» EXERCISE DETAILS: Look through the records below and collect all lines that hold the string "textwidth".

---

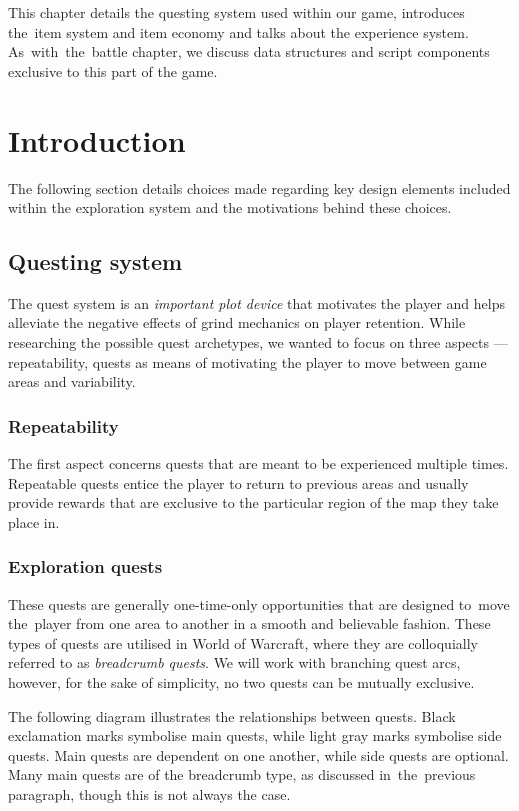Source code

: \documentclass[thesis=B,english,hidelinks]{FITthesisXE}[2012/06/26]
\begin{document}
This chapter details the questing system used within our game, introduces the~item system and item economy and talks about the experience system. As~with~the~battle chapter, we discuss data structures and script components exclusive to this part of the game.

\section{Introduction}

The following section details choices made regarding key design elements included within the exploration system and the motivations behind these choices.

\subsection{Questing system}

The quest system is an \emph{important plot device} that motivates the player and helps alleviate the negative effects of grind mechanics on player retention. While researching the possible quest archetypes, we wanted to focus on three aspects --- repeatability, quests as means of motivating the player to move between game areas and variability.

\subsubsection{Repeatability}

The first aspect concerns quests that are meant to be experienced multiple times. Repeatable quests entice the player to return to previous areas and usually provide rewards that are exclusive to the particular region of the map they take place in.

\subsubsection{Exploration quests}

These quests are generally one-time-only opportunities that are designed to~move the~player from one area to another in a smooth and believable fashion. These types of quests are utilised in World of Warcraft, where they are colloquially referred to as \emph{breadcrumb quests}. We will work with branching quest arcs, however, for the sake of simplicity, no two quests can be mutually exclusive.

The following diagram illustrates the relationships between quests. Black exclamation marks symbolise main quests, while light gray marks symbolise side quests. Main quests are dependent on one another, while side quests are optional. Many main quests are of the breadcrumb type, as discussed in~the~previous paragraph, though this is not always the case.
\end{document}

---

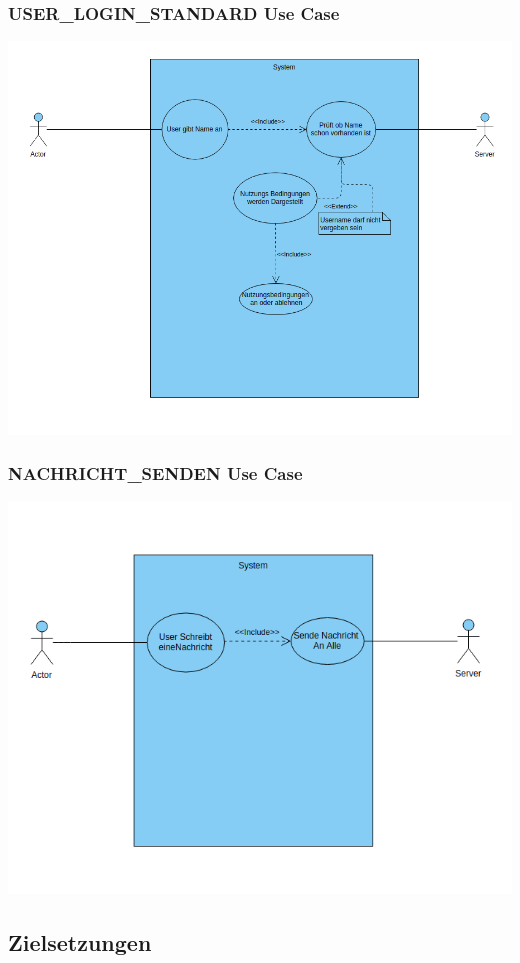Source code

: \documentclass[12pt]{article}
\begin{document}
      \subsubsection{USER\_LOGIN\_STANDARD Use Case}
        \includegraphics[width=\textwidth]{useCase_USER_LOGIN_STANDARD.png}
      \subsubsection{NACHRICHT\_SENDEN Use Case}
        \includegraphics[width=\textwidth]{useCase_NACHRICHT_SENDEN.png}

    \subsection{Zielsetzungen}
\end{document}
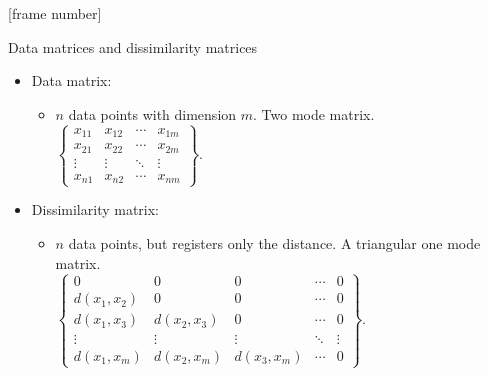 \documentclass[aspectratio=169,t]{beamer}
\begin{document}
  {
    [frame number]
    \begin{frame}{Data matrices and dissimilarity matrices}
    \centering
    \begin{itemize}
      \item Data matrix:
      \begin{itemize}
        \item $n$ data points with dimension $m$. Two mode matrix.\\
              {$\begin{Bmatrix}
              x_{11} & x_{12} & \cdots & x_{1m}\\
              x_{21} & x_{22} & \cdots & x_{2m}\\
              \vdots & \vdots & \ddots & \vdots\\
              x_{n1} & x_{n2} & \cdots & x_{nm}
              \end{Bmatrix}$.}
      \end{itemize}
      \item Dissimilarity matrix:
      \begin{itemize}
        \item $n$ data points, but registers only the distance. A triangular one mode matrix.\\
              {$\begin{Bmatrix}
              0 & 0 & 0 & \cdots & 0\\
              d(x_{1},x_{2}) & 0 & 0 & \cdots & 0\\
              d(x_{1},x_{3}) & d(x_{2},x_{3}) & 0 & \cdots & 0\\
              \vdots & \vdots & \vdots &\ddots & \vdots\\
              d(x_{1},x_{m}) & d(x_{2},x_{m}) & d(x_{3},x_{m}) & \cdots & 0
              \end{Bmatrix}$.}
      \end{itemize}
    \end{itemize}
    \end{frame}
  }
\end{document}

---

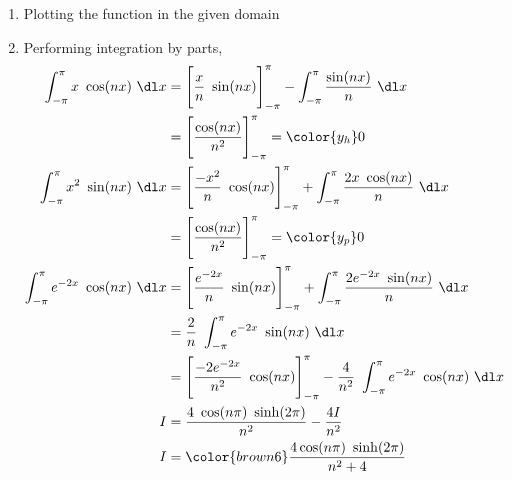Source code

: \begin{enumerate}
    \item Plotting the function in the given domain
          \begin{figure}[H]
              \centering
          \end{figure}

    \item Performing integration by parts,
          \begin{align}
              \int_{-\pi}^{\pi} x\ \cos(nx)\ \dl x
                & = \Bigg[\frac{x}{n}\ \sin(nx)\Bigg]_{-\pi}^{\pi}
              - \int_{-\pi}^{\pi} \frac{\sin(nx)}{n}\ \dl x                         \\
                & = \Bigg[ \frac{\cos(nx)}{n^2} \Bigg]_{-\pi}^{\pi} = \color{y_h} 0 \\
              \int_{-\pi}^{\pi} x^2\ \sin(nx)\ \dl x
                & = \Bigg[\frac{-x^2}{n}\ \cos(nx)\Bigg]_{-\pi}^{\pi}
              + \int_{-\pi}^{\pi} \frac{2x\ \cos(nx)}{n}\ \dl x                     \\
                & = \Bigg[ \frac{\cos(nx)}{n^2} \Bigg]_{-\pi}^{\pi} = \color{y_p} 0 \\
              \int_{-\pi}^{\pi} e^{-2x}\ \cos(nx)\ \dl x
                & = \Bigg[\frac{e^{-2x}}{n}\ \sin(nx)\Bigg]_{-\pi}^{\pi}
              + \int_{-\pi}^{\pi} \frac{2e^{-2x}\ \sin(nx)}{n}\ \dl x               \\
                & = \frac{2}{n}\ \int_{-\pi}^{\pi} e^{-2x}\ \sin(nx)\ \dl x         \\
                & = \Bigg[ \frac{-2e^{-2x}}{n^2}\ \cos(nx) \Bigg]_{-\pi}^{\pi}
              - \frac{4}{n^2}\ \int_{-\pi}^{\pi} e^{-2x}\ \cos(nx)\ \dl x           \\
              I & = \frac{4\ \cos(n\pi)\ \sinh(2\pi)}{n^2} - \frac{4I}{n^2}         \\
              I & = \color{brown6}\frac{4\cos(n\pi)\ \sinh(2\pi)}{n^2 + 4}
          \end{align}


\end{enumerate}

---

» PROBLEM SOLUTION:
        \includegraphics[width=\textwidth]{useCase_USER_LOGIN_STANDARD.png}
        \includegraphics[width=\textwidth]{useCase_NACHRICHT_SENDEN.png}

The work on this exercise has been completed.